Une ombre traverse les couloirs de la cathédrale Saint-Léonce. Est-ce un fantôme? Un démon?

Non. Juste l’abbé Henri Forestier qui se glisse dans le narthex d’un pas pressé. “Je ne m’arrête jamais, lâche-t-il comme une excuse. J’ai la santé, autant tout donner.”

Lui, donne tout en même temps. Responsable de la paroisse de Carnoules le matin, modérateur de la famille Marie, Reine des Apôtres le soir. Mais également aumônier des artistes du Var, rédacteur du Catéchisme sur son temps libre.

Et quoi d’autre? Il articule les trois syllabes en esquissant un large sourire, plus angélique que diabolique: “Exorciste.”

“Pour ma toute première séance, j’étais effrayé”

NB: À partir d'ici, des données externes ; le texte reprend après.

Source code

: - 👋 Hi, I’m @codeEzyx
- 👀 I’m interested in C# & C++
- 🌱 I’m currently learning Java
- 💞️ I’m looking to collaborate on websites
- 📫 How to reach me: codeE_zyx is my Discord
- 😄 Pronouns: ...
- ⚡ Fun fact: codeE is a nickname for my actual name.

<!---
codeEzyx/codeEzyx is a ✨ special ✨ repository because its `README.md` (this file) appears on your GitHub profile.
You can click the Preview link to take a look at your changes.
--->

Les passions peuvent rapidement s’emballer. Vous savez, ça existe depuis l’Évangile!” Il s’efforce de pratiquer “dans la justesse“. Toujours avec “bienveillance“. Jamais dans l’excès. “De toute manière, si je n’étais pas prudent et formé, je ne pourrais pas le faire.

Un ange passe. Le craquement de ses doigts rompt le silence.

Originaire de Paris, le prêtre a été missionné par l’évêque du diocèse de Fréjus-Toulon. “C’est lui qui m’a proposé ce ministère. Je suis à la cathédrale un lundi sur deux. Je connaissais un peu le sujet. J’avais déjà lu quelques livres. Mais ça ne me passionnait pas. J’ai quand même essayé.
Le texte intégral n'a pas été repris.